I mean, we already have Nest cameras on our front doors, Alexas in our homes, and our private information and internet behavior accessible to both private companies and our government. The London we see in Bodies doesn’t seem threatening or aspirational. It just seems like more of the same.
Granted, 2053 is only 30 years in the future. Perhaps “not much changing” is part of the point. But if we’re being asked to believe that someone wanted to build a particular society so badly that they’d take part in a terrorist act involving millions of deaths and travel through time to ensure it happens, the tenets and components of that society should be clear.

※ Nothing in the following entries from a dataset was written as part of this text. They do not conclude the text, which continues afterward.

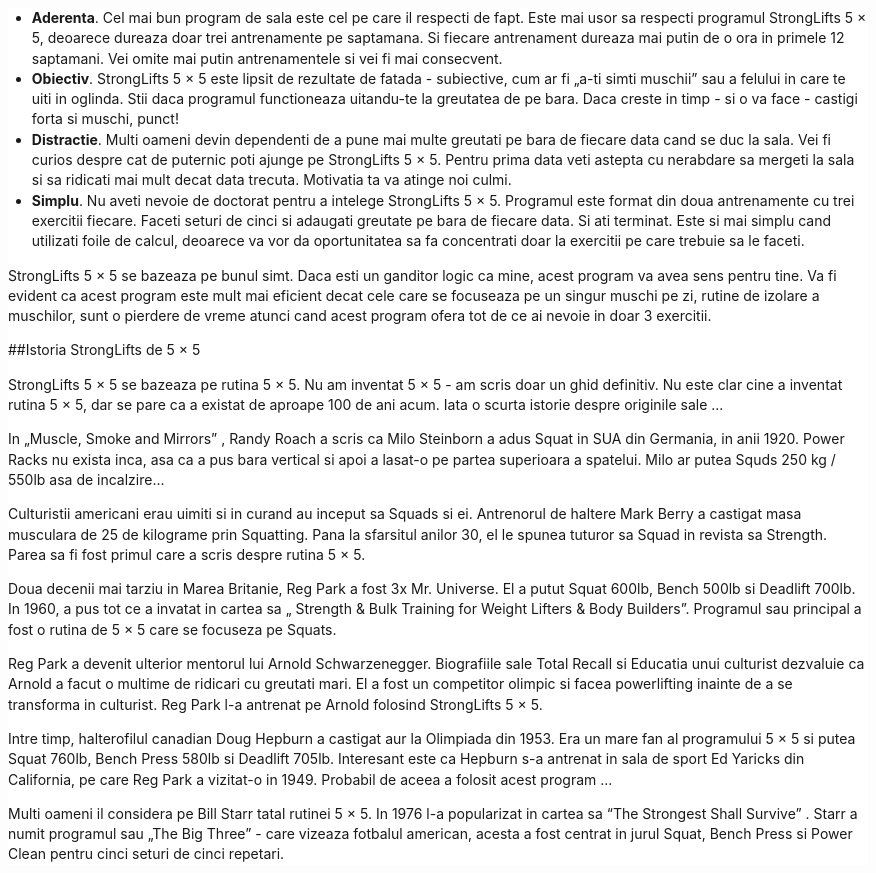 - **Aderenta**. Cel mai bun program de sala este cel pe care il respecti de fapt. Este mai usor sa respecti programul StrongLifts 5 × 5, deoarece dureaza doar trei antrenamente pe saptamana. Si fiecare antrenament dureaza mai putin de o ora in primele 12 saptamani. Vei omite mai putin antrenamentele si vei fi mai consecvent.
- **Obiectiv**. StrongLifts 5 × 5 este lipsit de rezultate de fatada - subiective, cum ar fi „a-ti simti muschii” sau a felului in care te uiti in oglinda. Stii daca programul functioneaza uitandu-te la greutatea de pe bara. Daca creste in timp - si o va face - castigi forta si muschi, punct!
- **Distractie**. Multi oameni devin dependenti de a pune mai multe greutati pe bara de fiecare data cand se duc la sala. Vei fi curios despre cat de puternic poti ajunge pe StrongLifts 5 × 5. Pentru prima data veti astepta cu nerabdare sa mergeti la sala si sa ridicati mai mult decat data trecuta. Motivatia ta va atinge noi culmi.
- **Simplu**. Nu aveti nevoie de doctorat pentru a intelege StrongLifts 5 × 5. Programul este format din doua antrenamente cu trei exercitii fiecare. Faceti seturi de cinci si adaugati greutate pe bara de fiecare data. Si ati terminat. Este si mai simplu cand utilizati foile de calcul, deoarece va vor da oportunitatea sa fa concentrati doar la exercitii pe care trebuie sa le faceti.

StrongLifts 5 × 5 se bazeaza pe bunul simt. Daca esti un ganditor logic ca mine, acest program va avea sens pentru tine. Va fi evident ca acest program este mult mai eficient decat cele care se focuseaza pe un singur muschi pe zi, rutine de izolare a muschilor, sunt o pierdere de vreme atunci cand acest program ofera tot de ce ai nevoie in doar 3 exercitii.

##Istoria StrongLifts de 5 × 5

StrongLifts 5 × 5 se bazeaza pe rutina 5 × 5. Nu am inventat 5 × 5 - am scris doar un ghid definitiv. Nu este clar cine a inventat rutina 5 × 5, dar se pare ca a existat de aproape 100 de ani acum. Iata o scurta istorie despre originile sale ...

In „Muscle, Smoke and Mirrors” , Randy Roach a scris ca Milo Steinborn a adus Squat in SUA din Germania, in anii 1920. Power Racks nu exista inca, asa ca a pus bara vertical si apoi a lasat-o pe partea superioara a spatelui. Milo ar putea Squds 250 kg / 550lb asa de incalzire...

Culturistii americani erau uimiti si in curand au inceput sa Squads si ei. Antrenorul de haltere Mark Berry a castigat masa musculara de 25 de kilograme prin Squatting. Pana la sfarsitul anilor 30, el le spunea tuturor sa Squad in revista sa Strength. Parea sa fi fost primul care a scris despre rutina 5 × 5.

Doua decenii mai tarziu in Marea Britanie, Reg Park a fost 3x Mr. Universe. El a putut Squat 600lb, Bench 500lb si Deadlift 700lb. In 1960, a pus tot ce a invatat in cartea sa „ Strength & Bulk Training for Weight Lifters & Body Builders”. Programul sau principal a fost o rutina de 5 × 5 care se focuseza pe Squats.

Reg Park a devenit ulterior mentorul lui Arnold Schwarzenegger. Biografiile sale Total Recall si Educatia unui culturist dezvaluie ca Arnold a facut o multime de ridicari cu greutati mari. El a fost un competitor olimpic si facea powerlifting inainte de a se transforma in culturist. Reg Park l-a antrenat pe Arnold folosind StrongLifts 5 × 5.

Intre timp, halterofilul canadian Doug Hepburn a castigat aur la Olimpiada din 1953. Era un mare fan al programului 5 × 5 si putea Squat 760lb, Bench Press 580lb si Deadlift 705lb. Interesant este ca Hepburn s-a antrenat in sala de sport Ed Yaricks din California, pe care Reg Park a vizitat-o ​​in 1949. Probabil de aceea a folosit acest program ...

Multi oameni il considera pe Bill Starr tatal rutinei 5 × 5. In 1976 l-a popularizat in cartea sa “The Strongest Shall Survive” . Starr a numit programul sau „The Big Three” - care vizeaza fotbalul american, acesta a fost centrat in jurul Squat, Bench Press si Power Clean pentru cinci seturi de cinci repetari.

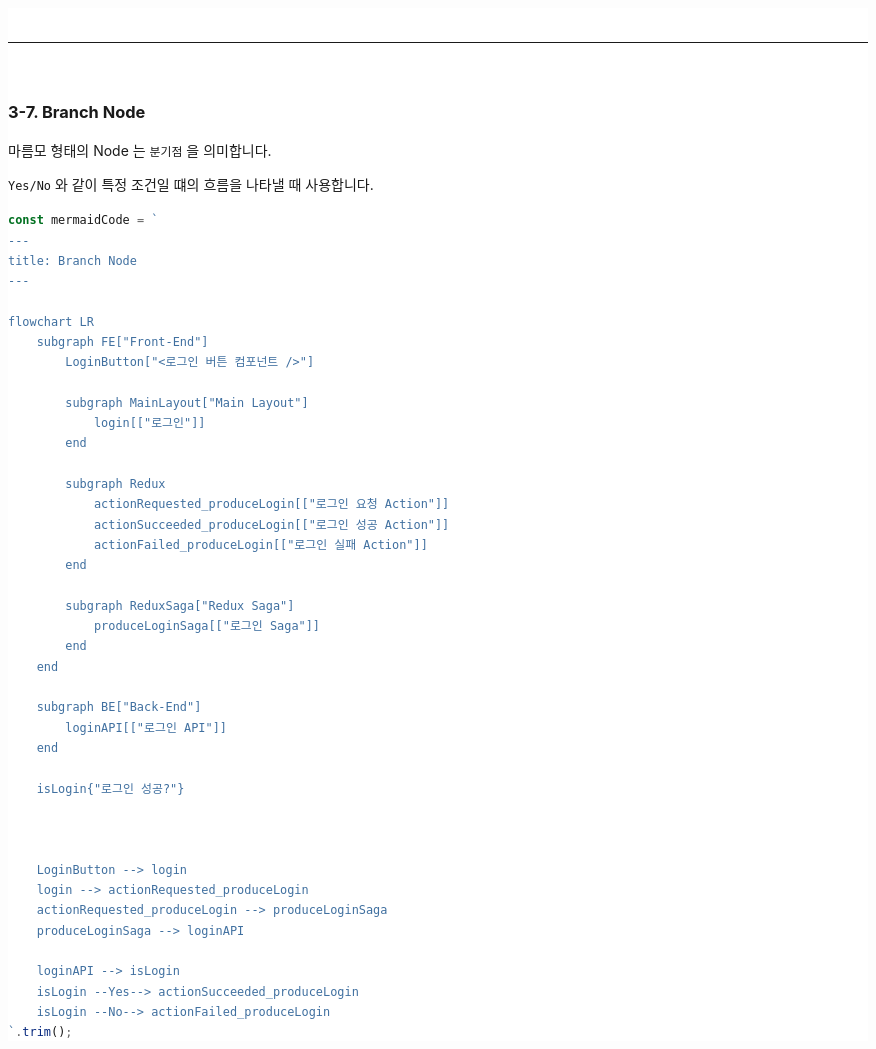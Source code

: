 

<br /><hr /><br />



### 3-7. Branch Node

마름모 형태의 Node 는 `분기점` 을 의미합니다.

`Yes/No` 와 같이 특정 조건일 떄의 흐름을 나타낼 때 사용합니다.

```javascript
const mermaidCode = `
---
title: Branch Node
---

flowchart LR
    subgraph FE["Front-End"]
        LoginButton["<로그인 버튼 컴포넌트 />"]

        subgraph MainLayout["Main Layout"]
            login[["로그인"]]
        end

        subgraph Redux
            actionRequested_produceLogin[["로그인 요청 Action"]]
            actionSucceeded_produceLogin[["로그인 성공 Action"]]
            actionFailed_produceLogin[["로그인 실패 Action"]]
        end

        subgraph ReduxSaga["Redux Saga"]
            produceLoginSaga[["로그인 Saga"]]
        end
    end

    subgraph BE["Back-End"]
        loginAPI[["로그인 API"]]
    end

    isLogin{"로그인 성공?"}



    LoginButton --> login
    login --> actionRequested_produceLogin
    actionRequested_produceLogin --> produceLoginSaga
    produceLoginSaga --> loginAPI

    loginAPI --> isLogin
    isLogin --Yes--> actionSucceeded_produceLogin
    isLogin --No--> actionFailed_produceLogin
`.trim();
```
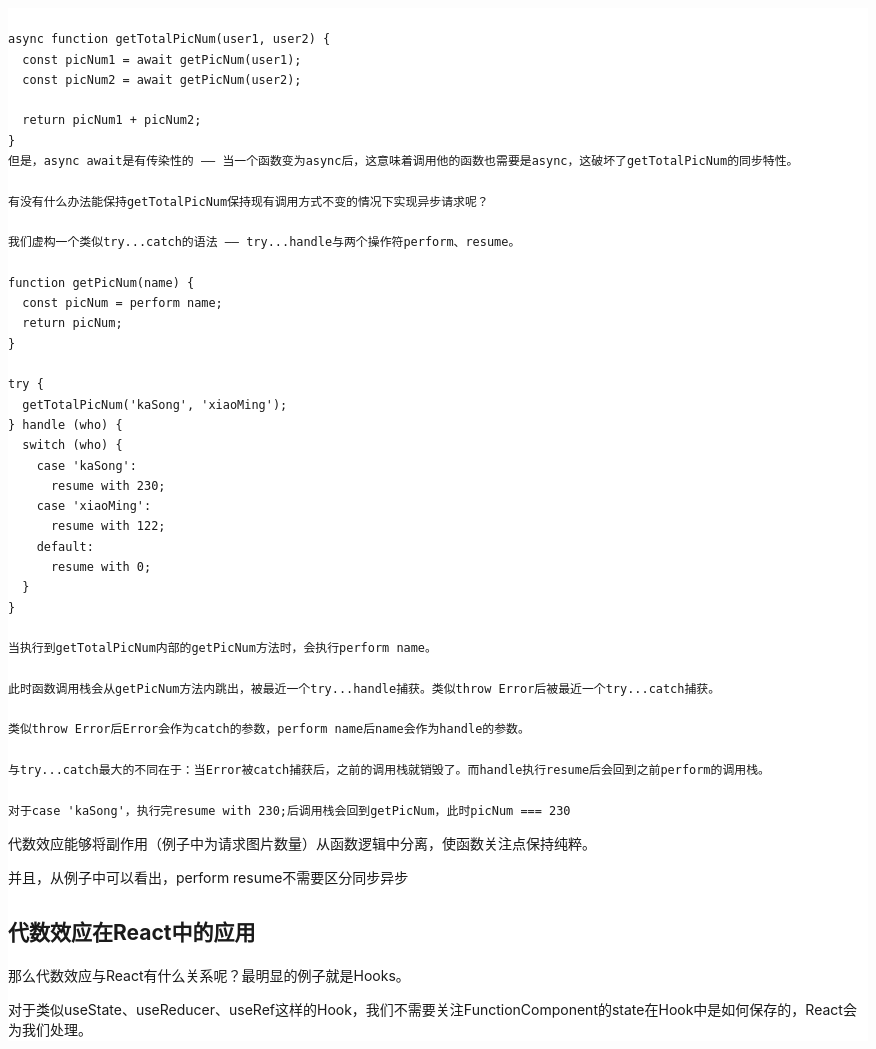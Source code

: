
 ```

async function getTotalPicNum(user1, user2) {
  const picNum1 = await getPicNum(user1);
  const picNum2 = await getPicNum(user2);

  return picNum1 + picNum2;
}
但是，async await是有传染性的 —— 当一个函数变为async后，这意味着调用他的函数也需要是async，这破坏了getTotalPicNum的同步特性。

有没有什么办法能保持getTotalPicNum保持现有调用方式不变的情况下实现异步请求呢？

我们虚构一个类似try...catch的语法 —— try...handle与两个操作符perform、resume。

function getPicNum(name) {
  const picNum = perform name;
  return picNum;
}

try {
  getTotalPicNum('kaSong', 'xiaoMing');
} handle (who) {
  switch (who) {
    case 'kaSong':
      resume with 230;
    case 'xiaoMing':
      resume with 122;
    default:
      resume with 0;
  }
}

当执行到getTotalPicNum内部的getPicNum方法时，会执行perform name。

此时函数调用栈会从getPicNum方法内跳出，被最近一个try...handle捕获。类似throw Error后被最近一个try...catch捕获。

类似throw Error后Error会作为catch的参数，perform name后name会作为handle的参数。

与try...catch最大的不同在于：当Error被catch捕获后，之前的调用栈就销毁了。而handle执行resume后会回到之前perform的调用栈。

对于case 'kaSong'，执行完resume with 230;后调用栈会回到getPicNum，此时picNum === 230

```
代数效应能够将副作用（例子中为请求图片数量）从函数逻辑中分离，使函数关注点保持纯粹。

并且，从例子中可以看出，perform resume不需要区分同步异步

## 代数效应在React中的应用

那么代数效应与React有什么关系呢？最明显的例子就是Hooks。

对于类似useState、useReducer、useRef这样的Hook，我们不需要关注FunctionComponent的state在Hook中是如何保存的，React会为我们处理。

Meanwhile, each of the four detectives is a member of one marginalized group or another. A queer man, a Jewish man, a Black, Muslim, queer woman, and a disabled woman. Each of them deals with the difficulties associated with these identities in one way or another. However, those difficulties and those identities aren’t effectively tied into what seems to be the main theme of the series: wanting and deserving love. While the word “love” is used a lot, Bodies doesn’t really have anything definitive to say about how that love should or shouldn’t be conveyed, either by society or by individuals.
We’re asked to root for these characters as they try to stop Mannix and the bombing, but we’re not really given a reason to care that extends farther than each character’s individual goals and feelings. The best dystopian stories, however, ask us to think bigger. They are valuable as cautionary tales and as a window into our current world.
As compelling as the performances and plot in Bodies are, what’s missing is the commentary. Why are we focusing on preventing this bombing in this time period? What reality are these characters trying to prevent? What’s so terrible about it? How does it differ so much from what we’re experiencing already that police officers across four time periods would become so invested in making sure it doesn’t happen?
Bodies doesn’t really answer these questions, which makes the whole thing, for all its virtues, fall flat.